▶ **Data for the task**:
== Segment start ==

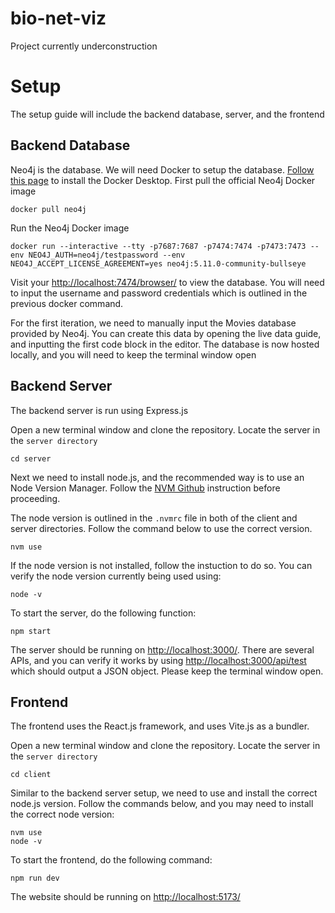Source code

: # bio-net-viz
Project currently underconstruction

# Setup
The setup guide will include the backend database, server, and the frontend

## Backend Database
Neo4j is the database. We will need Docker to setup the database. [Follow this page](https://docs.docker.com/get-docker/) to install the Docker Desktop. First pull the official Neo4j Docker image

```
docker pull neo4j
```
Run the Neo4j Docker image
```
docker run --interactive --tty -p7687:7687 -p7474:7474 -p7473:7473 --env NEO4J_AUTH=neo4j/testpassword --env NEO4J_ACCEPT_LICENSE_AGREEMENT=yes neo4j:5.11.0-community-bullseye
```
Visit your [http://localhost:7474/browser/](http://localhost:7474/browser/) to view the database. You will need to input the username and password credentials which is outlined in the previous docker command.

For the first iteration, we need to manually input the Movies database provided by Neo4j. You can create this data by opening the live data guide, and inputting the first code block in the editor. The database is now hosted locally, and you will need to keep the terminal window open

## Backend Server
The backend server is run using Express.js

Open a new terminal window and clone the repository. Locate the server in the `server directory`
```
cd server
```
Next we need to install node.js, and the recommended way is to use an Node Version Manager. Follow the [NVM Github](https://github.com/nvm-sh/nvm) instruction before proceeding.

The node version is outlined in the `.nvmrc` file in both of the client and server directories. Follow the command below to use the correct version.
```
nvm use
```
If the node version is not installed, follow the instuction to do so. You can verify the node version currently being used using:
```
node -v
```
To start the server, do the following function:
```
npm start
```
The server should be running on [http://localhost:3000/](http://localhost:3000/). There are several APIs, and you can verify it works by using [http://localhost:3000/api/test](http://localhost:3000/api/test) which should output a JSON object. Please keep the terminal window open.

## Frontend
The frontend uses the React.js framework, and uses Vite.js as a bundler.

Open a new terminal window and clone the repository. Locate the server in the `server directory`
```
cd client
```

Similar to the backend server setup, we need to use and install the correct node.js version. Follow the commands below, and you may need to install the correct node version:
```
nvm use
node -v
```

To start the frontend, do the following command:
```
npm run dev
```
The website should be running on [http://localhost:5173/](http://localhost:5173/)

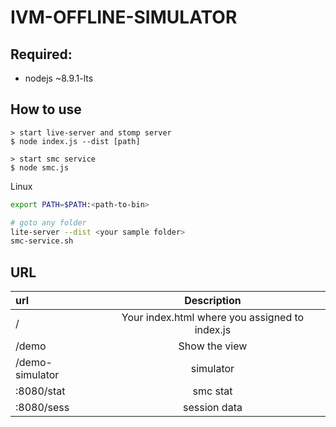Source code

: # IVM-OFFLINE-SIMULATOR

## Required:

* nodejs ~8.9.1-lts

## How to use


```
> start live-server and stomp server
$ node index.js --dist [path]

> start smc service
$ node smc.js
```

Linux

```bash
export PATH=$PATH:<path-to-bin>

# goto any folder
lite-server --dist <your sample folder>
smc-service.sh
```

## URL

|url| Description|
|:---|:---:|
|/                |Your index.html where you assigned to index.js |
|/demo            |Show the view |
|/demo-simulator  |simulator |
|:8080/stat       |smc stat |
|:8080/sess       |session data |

== Segment end ==

Work out how many lines of the listing contain the string "view". Please reply with the number only.

▶ **Result of this exercise**: 2